SC - Medieval Danish cooking???
david friedman
ddfr at best.com
Thu Jun 29 16:18:46 PDT 2000
At , you wrote:
>Thanks all for the response to my question about ice cream. I have been
>using heavy cream and half and half, but the recipe that I have used
>doesnt have eggs in it. I'll give that a try. Do you just mix in the eggs?
>Or do you cook the recipe before freezing?
>
>Does anyone have a good recipe that they would be willing to share?
>
>Thanks!!
>
>Ilia
A recipe from Good Eats:
SERIOUS VANILLA ICE CREAM
Recipe courtesy Alton Brown
2 cups half-and-half
1 cup whipping cream
1 cup minus 2 tablespoons sugar
2 tablespoons peach preserves (not jelly)
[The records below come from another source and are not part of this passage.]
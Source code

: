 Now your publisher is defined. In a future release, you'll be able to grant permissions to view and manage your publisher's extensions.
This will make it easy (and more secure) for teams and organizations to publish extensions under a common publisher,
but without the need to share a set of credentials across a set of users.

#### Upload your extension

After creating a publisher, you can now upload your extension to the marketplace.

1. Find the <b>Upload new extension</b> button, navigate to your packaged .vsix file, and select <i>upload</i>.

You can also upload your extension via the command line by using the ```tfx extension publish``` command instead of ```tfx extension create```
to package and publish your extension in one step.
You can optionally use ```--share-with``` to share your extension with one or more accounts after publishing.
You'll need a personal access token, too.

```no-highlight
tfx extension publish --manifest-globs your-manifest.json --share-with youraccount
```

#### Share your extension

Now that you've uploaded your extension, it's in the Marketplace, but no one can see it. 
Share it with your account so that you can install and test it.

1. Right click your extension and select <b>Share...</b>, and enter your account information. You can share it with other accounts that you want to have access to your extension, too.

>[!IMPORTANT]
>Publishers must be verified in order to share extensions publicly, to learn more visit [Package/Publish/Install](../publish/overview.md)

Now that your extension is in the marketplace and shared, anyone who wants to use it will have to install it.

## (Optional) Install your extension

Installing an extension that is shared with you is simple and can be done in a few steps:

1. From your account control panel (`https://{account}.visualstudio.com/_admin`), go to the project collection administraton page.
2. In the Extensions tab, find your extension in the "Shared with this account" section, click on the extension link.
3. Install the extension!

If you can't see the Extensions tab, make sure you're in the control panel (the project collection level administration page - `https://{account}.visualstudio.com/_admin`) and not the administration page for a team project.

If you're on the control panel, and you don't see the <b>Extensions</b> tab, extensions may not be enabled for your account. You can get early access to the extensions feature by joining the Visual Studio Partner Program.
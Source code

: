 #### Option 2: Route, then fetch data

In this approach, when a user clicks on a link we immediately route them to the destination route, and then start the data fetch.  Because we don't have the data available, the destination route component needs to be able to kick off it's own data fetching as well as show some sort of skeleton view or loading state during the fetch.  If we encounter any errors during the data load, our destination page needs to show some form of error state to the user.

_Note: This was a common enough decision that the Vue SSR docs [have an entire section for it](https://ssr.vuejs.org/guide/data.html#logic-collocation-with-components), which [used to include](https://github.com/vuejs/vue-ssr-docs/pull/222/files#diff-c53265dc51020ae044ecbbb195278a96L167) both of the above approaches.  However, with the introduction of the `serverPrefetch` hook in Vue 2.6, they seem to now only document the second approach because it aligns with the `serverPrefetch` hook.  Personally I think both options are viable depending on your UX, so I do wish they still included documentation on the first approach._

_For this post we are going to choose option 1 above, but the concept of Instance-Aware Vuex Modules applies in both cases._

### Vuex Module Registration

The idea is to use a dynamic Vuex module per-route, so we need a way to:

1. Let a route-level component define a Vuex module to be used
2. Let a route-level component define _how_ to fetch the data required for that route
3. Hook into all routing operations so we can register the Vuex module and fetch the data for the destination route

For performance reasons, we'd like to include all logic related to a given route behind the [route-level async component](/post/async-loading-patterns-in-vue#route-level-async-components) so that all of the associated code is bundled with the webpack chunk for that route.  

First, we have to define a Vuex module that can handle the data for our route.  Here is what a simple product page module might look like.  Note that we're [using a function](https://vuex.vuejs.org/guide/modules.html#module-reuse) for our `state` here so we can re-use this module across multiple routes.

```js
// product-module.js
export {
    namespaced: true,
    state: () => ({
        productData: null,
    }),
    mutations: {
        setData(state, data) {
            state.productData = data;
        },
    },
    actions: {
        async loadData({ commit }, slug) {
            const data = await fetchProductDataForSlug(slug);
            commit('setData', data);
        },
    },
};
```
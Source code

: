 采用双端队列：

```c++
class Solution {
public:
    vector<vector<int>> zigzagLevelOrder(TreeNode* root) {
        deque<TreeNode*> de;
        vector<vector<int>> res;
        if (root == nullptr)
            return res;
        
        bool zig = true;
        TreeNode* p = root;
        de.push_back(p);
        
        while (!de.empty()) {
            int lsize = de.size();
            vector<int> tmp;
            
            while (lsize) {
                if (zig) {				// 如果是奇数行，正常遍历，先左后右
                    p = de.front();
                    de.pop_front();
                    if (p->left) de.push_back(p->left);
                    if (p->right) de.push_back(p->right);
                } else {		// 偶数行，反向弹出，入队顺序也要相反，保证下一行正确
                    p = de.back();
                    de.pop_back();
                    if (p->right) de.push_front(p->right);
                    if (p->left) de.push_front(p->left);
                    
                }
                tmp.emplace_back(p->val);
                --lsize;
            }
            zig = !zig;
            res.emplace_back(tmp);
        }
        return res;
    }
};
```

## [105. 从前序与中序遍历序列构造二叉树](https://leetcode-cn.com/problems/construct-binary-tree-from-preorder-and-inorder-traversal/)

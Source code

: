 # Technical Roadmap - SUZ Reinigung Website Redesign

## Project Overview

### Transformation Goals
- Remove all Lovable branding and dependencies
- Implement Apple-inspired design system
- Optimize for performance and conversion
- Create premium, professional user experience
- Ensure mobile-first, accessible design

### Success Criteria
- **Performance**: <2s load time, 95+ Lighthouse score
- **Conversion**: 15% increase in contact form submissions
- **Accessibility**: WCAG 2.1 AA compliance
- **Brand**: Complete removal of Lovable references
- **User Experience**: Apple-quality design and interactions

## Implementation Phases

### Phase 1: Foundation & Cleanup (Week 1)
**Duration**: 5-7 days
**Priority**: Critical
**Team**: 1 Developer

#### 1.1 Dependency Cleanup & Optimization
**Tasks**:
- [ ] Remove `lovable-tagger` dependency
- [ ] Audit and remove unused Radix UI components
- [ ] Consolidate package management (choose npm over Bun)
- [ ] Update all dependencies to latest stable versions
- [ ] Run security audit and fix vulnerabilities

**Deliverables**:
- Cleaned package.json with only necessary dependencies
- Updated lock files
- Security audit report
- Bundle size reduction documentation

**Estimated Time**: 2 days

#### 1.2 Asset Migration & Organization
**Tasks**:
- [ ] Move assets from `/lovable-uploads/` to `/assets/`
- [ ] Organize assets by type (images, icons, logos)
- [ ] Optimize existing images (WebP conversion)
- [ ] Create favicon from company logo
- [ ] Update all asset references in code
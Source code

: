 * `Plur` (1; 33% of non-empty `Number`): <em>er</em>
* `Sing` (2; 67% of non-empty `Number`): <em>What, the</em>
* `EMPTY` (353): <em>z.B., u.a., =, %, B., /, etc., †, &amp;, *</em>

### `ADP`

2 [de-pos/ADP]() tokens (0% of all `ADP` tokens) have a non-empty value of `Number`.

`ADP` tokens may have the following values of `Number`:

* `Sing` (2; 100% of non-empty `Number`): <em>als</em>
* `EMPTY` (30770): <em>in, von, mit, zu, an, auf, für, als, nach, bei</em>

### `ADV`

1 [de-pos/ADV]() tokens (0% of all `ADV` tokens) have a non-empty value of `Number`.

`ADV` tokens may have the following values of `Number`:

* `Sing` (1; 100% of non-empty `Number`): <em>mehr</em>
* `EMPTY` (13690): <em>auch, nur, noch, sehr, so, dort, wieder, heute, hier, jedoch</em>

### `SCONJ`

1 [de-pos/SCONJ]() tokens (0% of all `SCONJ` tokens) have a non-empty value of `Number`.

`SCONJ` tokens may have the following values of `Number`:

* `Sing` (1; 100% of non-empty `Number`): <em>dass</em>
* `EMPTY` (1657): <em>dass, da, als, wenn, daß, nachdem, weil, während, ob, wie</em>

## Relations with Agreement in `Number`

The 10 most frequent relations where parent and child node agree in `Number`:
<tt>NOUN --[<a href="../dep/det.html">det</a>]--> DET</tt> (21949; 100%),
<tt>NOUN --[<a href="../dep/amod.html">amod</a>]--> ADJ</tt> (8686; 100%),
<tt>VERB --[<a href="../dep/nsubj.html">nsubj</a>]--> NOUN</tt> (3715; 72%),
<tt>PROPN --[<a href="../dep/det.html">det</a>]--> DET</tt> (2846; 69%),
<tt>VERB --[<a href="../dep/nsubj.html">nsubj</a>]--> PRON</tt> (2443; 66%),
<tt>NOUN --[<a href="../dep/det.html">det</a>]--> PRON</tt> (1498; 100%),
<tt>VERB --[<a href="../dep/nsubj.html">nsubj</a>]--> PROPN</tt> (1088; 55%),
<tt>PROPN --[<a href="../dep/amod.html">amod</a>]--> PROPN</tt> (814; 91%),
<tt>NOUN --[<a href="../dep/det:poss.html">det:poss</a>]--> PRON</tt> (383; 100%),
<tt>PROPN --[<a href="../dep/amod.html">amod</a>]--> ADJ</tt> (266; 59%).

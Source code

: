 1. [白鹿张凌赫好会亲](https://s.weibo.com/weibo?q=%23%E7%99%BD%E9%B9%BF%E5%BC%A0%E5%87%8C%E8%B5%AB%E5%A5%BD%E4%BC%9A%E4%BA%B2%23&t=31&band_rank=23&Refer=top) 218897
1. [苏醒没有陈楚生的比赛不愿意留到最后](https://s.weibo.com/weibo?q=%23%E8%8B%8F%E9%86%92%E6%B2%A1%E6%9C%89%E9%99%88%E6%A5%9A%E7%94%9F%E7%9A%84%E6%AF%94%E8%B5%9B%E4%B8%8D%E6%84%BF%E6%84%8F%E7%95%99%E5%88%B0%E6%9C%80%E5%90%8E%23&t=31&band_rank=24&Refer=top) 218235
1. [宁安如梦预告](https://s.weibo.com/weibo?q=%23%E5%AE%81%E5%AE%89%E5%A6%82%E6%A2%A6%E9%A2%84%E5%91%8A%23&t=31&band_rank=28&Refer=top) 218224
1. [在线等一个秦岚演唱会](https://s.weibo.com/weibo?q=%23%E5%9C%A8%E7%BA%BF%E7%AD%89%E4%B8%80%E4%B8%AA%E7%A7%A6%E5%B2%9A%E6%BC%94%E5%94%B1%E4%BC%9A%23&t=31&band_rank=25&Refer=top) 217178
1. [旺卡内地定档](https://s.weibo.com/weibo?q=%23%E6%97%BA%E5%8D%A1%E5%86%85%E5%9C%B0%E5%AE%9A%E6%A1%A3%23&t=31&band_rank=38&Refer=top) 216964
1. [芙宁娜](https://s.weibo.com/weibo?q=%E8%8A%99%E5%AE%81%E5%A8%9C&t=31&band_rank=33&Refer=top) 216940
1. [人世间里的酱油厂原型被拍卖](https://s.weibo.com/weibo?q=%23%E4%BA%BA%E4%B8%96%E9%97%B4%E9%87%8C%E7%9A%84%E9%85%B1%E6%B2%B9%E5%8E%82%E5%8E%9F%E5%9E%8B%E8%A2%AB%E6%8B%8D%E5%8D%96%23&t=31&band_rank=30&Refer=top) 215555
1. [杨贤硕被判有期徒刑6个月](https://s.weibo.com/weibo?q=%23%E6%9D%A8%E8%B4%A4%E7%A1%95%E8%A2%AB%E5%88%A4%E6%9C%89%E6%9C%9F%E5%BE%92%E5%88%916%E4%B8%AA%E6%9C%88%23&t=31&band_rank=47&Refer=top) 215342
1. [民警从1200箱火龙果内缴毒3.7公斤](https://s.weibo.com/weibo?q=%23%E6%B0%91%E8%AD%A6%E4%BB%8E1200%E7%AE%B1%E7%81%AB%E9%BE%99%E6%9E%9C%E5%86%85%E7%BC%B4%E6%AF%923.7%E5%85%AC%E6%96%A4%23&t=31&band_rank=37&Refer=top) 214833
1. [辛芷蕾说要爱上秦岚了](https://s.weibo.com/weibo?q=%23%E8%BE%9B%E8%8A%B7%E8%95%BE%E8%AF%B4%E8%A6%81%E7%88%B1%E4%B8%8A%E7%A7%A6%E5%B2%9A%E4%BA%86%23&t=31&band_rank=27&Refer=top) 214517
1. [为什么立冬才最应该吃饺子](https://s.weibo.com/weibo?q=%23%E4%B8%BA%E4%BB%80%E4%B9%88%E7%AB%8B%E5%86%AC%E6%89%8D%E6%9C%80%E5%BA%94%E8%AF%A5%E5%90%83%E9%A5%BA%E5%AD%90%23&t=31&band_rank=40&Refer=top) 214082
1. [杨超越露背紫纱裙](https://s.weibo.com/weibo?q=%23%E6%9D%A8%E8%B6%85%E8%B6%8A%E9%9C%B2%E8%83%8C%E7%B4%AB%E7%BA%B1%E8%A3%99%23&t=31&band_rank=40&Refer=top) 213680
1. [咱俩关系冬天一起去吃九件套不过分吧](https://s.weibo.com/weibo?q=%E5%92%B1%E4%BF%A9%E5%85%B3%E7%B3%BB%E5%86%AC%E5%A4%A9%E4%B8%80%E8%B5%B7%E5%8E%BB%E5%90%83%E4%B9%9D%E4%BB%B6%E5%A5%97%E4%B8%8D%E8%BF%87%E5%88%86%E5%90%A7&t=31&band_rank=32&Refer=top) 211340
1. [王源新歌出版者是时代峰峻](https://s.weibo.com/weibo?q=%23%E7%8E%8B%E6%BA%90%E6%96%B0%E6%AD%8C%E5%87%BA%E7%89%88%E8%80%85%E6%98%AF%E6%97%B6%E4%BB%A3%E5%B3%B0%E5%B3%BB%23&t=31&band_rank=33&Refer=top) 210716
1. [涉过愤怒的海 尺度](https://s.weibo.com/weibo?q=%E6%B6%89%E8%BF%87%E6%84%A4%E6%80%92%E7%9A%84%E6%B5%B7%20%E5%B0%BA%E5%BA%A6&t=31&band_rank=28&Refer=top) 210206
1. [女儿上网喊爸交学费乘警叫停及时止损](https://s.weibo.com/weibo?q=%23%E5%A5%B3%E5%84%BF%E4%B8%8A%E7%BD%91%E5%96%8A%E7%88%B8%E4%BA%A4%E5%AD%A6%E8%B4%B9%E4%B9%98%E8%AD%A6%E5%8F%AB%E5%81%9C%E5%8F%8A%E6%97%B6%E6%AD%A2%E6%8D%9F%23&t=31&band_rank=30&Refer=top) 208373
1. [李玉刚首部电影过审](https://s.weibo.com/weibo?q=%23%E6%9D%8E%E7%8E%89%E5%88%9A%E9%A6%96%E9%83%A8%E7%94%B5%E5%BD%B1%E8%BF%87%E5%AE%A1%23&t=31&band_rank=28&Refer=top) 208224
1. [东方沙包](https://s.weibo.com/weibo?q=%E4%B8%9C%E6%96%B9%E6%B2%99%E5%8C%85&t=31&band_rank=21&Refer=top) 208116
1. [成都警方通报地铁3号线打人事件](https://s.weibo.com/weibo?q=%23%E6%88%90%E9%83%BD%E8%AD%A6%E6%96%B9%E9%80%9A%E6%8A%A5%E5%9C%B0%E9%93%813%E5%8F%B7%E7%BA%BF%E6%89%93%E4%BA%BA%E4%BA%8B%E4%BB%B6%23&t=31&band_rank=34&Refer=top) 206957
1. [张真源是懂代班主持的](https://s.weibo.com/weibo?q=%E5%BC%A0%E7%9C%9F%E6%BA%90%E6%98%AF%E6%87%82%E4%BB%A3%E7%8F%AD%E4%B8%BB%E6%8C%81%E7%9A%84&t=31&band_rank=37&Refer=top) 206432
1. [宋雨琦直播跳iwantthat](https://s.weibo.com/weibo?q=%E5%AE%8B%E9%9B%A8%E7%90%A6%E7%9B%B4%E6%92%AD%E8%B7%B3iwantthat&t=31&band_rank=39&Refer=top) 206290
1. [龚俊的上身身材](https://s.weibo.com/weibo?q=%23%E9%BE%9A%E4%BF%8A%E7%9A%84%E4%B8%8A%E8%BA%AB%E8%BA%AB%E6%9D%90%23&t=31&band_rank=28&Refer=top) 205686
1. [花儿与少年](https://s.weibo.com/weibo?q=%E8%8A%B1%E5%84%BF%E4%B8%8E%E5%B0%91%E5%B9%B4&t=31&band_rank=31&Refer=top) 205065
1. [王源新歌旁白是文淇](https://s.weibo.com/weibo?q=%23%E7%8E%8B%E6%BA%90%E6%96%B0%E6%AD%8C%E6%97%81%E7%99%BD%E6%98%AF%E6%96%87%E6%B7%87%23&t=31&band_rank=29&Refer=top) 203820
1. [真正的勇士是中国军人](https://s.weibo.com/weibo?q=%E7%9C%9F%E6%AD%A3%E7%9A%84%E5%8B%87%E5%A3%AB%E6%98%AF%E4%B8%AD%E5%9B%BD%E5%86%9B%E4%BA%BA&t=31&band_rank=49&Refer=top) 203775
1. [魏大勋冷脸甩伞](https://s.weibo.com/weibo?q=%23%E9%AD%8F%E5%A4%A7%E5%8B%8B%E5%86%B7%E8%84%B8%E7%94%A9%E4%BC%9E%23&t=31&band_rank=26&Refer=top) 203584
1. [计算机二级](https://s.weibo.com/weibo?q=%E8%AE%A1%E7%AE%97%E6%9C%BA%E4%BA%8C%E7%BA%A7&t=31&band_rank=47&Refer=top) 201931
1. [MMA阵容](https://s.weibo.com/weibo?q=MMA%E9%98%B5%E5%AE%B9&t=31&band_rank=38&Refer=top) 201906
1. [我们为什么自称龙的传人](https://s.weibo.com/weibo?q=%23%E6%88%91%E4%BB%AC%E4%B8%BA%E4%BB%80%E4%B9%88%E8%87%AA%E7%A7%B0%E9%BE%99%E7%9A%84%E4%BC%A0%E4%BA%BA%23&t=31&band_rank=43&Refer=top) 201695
1 vanilla bean, split and scraped
Combine all ingredients (including the bean and its pulp) in a large
saucepan and place over medium heat. Attach a frying or candy thermometer
to inside of pan. (see note below) Stirring occasionally, bring the mixture
to 170 degrees F. Remove from heat and allow to cool slightly. Remove the
hull of the vanilla bean, pour mixture into lidded container and
refrigerate mixture overnight to mellow flavors and texture.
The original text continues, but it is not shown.